A rare masterpiece on the art market, the supposed portrait of Miss Lieser (the model’s identity remains enigmatic) presents a serene figure, dressed in a coat richly adorned with flowers, captured with striking naturalistic sensitivity. In other parts of the painting, we discover the pictorial freedom of a Klimt at the height of his art.

Expectations were high for this exceptional work; however, the high estimate of 53 million dollars seemed cautious compared to Klimt’s recent records, notably the 108.7 million dollars obtained in June 2023 for “Dame mit Fächer” (1917-1918). Ultimately, the “Portrait of Miss Lieser” was auctioned in the lower range of the im Kinsky house’s estimate, for 32 million dollars, to a private collection in Hong Kong, HomeArt. The purchaser has committed to making the work available to the Belvedere Museum in Vienna for three months, thus offering privileged access to the Austrian public, which already houses Klimt’s famous “The Kiss”.

The tumultuous fate of the “Portrait of Miss Lieser” has been overshadowed by uncertainties surrounding its provenance. According to the newspaper Der Standard, archive documents kept in an Austrian museum suggest that the canvas may have been entrusted by Lilly Lieser to a member of her staff before disappearing during the deportations at the end of 1943. Later reappearing in the hands of a Nazi merchant, it would then have been passed on to his daughter, and then to distant relatives. However, for the im Kinsky house, this theory remains one among others, especially since none of the three descendants of the Lieser family, all of whom survived, ever claimed the canvas, unlike other family assets.

Although the “Portrait of Miss Lieser” has been tainted by the shadows surrounding its provenance, this sale remains significant, marking the return of a major work to the artist’s home country and establishing a historic record for the Austrian art market.


Max Pechstein: Abend in der Düne, a pivotal canvas from 1911

In just one year, German artist Hermann Max PECHSTEIN (1881-1955) achieved three exceptional auction sales, each surpassing two million dollars. The latest, “Abend in der Düne”, auctioned for 3.1 million dollars at Christie’s London in March, ranks as the artist’s fifth highest-selling work at auction, propelling Pechstein into the top 100 performing artists globally for the first quarter of the year.

This oil on canvas was created in an extraordinary burst of creativity during the summer of 1911, as Pechstein, recently married, spent the summer with his new wife, Lotte, in the Baltic fishing village of Nidden. The paintings made by Pechstein during this memorable summer mark a pivotal moment in his career as an artist, a significant evolution from the already radical paintings of figures in nature he had created the previous summer.
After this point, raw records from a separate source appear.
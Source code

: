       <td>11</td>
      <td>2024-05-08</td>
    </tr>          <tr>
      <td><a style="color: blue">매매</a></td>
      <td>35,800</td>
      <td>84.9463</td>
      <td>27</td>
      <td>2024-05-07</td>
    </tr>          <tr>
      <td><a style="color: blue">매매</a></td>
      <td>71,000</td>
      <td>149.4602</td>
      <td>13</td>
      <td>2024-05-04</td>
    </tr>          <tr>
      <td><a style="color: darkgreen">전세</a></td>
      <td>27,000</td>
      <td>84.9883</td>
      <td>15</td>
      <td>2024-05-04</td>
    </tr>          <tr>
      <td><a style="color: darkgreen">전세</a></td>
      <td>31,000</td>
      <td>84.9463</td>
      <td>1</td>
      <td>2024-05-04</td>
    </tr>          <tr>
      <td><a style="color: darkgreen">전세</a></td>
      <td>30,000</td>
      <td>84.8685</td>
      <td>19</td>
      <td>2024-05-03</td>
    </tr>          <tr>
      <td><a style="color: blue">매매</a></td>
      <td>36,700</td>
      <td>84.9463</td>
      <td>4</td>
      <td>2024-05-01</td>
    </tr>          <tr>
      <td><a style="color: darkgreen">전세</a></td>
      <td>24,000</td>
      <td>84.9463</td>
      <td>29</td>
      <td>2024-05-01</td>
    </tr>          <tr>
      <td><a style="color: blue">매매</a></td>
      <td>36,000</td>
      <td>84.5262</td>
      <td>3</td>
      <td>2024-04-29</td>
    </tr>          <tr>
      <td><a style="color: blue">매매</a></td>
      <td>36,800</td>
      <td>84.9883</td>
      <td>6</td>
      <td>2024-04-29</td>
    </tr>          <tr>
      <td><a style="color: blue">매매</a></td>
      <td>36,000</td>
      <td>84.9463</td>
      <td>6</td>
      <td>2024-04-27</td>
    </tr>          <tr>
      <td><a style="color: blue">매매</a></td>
Abend in der Düne” is one of the most ambitious and accomplished paintings of 1911. Depicting four nude female figures living collectively in a warm and seemingly exotic environment, it draws inspiration from earlier bathers paintings by Cézanne and the Fauves, particularly imitating the aspirations of Paul Gauguin’s Tahitian period. The pose of the central figure notably recalls Gauguin’s “Tahitian Women Bathing”, now exhibited at the Metropolitan Museum of Art in New York.

Displayed at the New Secession in Berlin and then at the Paul Cassirer gallery, the works of 1911, including “Abend in der Düne”, solidified Pechstein’s reputation as one of the leading representatives of the Brücke aesthetic in the city.